Stored dataset items
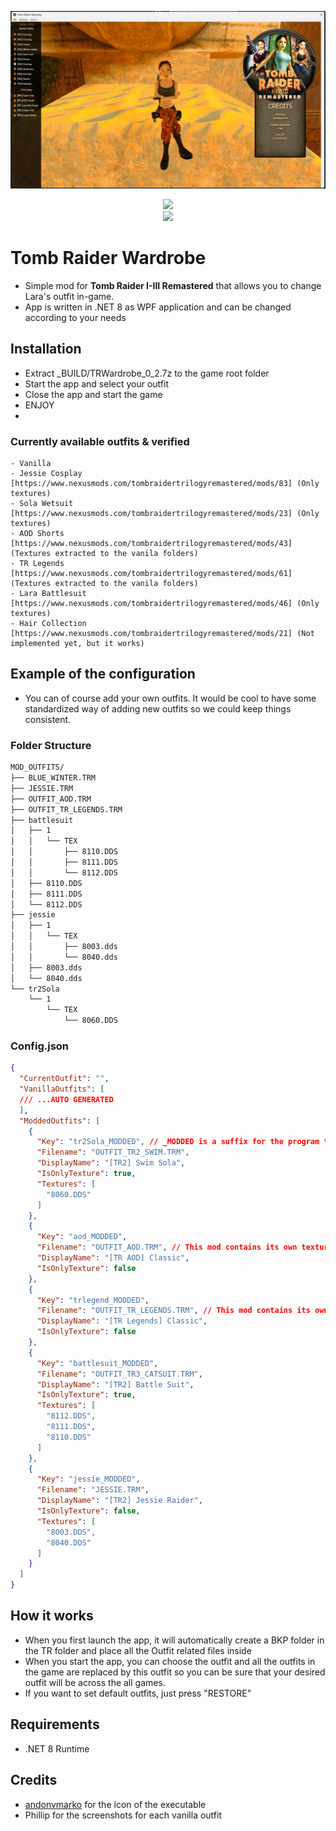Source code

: ![img.png](Images/img.png)
<div style="text-align: center;">
    <a href="https://www.buymeacoffee.com/foxapogames">
        <img width="40px" src="https://i.imgur.com/e3kk9J4.png" />
    </a>
    <br/>
    <a href = "https://paypal.me/foxapo">
        <img src="https://img.shields.io/badge/Paypal-donate-F0544C?style=for-the-badge&logo=paypal&logoColor=F0544C">
    </a>
</div>

# Tomb Raider Wardrobe
- Simple mod for **Tomb Raider I-III Remastered** that allows you to change Lara's outfit in-game.
- App is written in .NET 8 as WPF application and can be changed according to your needs

## Installation
- Extract _BUILD/TRWardrobe_0_2.7z to the game root folder
- Start the app and select your outfit
- Close the app and start the game
- ENJOY
- 
### Currently available outfits & verified
```
- Vanilla
- Jessie Cosplay [https://www.nexusmods.com/tombraidertrilogyremastered/mods/83] (Only textures)
- Sola Wetsuit [https://www.nexusmods.com/tombraidertrilogyremastered/mods/23] (Only textures)
- AOD Shorts [https://www.nexusmods.com/tombraidertrilogyremastered/mods/43] (Textures extracted to the vanila folders)
- TR Legends [https://www.nexusmods.com/tombraidertrilogyremastered/mods/61] (Textures extracted to the vanila folders)
- Lara Battlesuit [https://www.nexusmods.com/tombraidertrilogyremastered/mods/46] (Only textures)
- Hair Collection [https://www.nexusmods.com/tombraidertrilogyremastered/mods/21] (Not implemented yet, but it works)
```

## Example of the configuration
- You can of course add your own outfits. It would be cool to have some standardized way of adding new outfits so we could keep things consistent. 
### Folder Structure
```bash
MOD_OUTFITS/
├── BLUE_WINTER.TRM
├── JESSIE.TRM
├── OUTFIT_AOD.TRM
├── OUTFIT_TR_LEGENDS.TRM
├── battlesuit
│   ├── 1
│   │   └── TEX
│   │       ├── 8110.DDS
│   │       ├── 8111.DDS
│   │       └── 8112.DDS
│   ├── 8110.DDS
│   ├── 8111.DDS
│   └── 8112.DDS
├── jessie
│   ├── 1
│   │   └── TEX
│   │       ├── 8003.dds
│   │       └── 8040.dds
│   ├── 8003.dds
│   └── 8040.dds
└── tr2Sola
    └── 1
        └── TEX
            └── 8060.DDS
```

### Config.json
```json
{
  "CurrentOutfit": "",
  "VanillaOutfits": [
  /// ...AUTO GENERATED
  ],
  "ModdedOutfits": [
    {
      "Key": "tr2Sola_MODDED", // _MODDED is a suffix for the program to determine that this key is modded (_MODDED is added automatically)
      "Filename": "OUTFIT_TR2_SWIM.TRM",
      "DisplayName": "[TR2] Swim Sola",
      "IsOnlyTexture": true,
      "Textures": [
        "8060.DDS"
      ]
    },
    {
      "Key": "aod_MODDED",
      "Filename": "OUTFIT_AOD.TRM", // This mod contains its own textures so there is no need to specify them
      "DisplayName": "[TR AOD] Classic",
      "IsOnlyTexture": false
    },
    {
      "Key": "trlegend_MODDED",
      "Filename": "OUTFIT_TR_LEGENDS.TRM", // This mod contains its own textures so there is no need to specify them
      "DisplayName": "[TR Legends] Classic",
      "IsOnlyTexture": false
    },
    {
      "Key": "battlesuit_MODDED",
      "Filename": "OUTFIT_TR3_CATSUIT.TRM", 
      "DisplayName": "[TR2] Battle Suit",
      "IsOnlyTexture": true,
      "Textures": [
        "8112.DDS",
        "8111.DDS",
        "8110.DDS"
      ]
    },
    {
      "Key": "jessie_MODDED",
      "Filename": "JESSIE.TRM",
      "DisplayName": "[TR2] Jessie Raider",
      "IsOnlyTexture": false,
      "Textures": [
        "8003.DDS",
        "8040.DDS"
      ]
    }
  ]
}
```

## How it works
- When you first launch the app, it will automatically create a BKP folder in the TR folder and place all the Outfit
  related files inside
- When you start the app, you can choose the outfit and all the outfits in the game are replaced by this outfit so you
  can be sure that your desired outfit will be across the all games.
- If you want to set default outfits, just press "RESTORE"

## Requirements
- .NET 8 Runtime

## Credits
- [andonvmarko](https://www.deviantart.com/andonovmarko/art/Tomb-Raider-I-III-Remastered-Icon-1023270894) for the icon of the executable
- Phillip for the screenshots for each vanilla outfit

### TASK REQUIREMENTS
Write out, exactly and with no pictures, the lines of the data from the first through the line containing "## Installation".

### ANSWER TO THIS EXERCISE
Source code

: ![img.png](Images/img.png)
<div style="text-align: center;">
    <a href="https://www.buymeacoffee.com/foxapogames">
        <img width="40px" src="https://i.imgur.com/e3kk9J4.png" />
    </a>
    <br/>
    <a href = "https://paypal.me/foxapo">
        <img src="https://img.shields.io/badge/Paypal-donate-F0544C?style=for-the-badge&logo=paypal&logoColor=F0544C">
    </a>
</div>

# Tomb Raider Wardrobe
- Simple mod for **Tomb Raider I-III Remastered** that allows you to change Lara's outfit in-game.
- App is written in .NET 8 as WPF application and can be changed according to your needs

## Installation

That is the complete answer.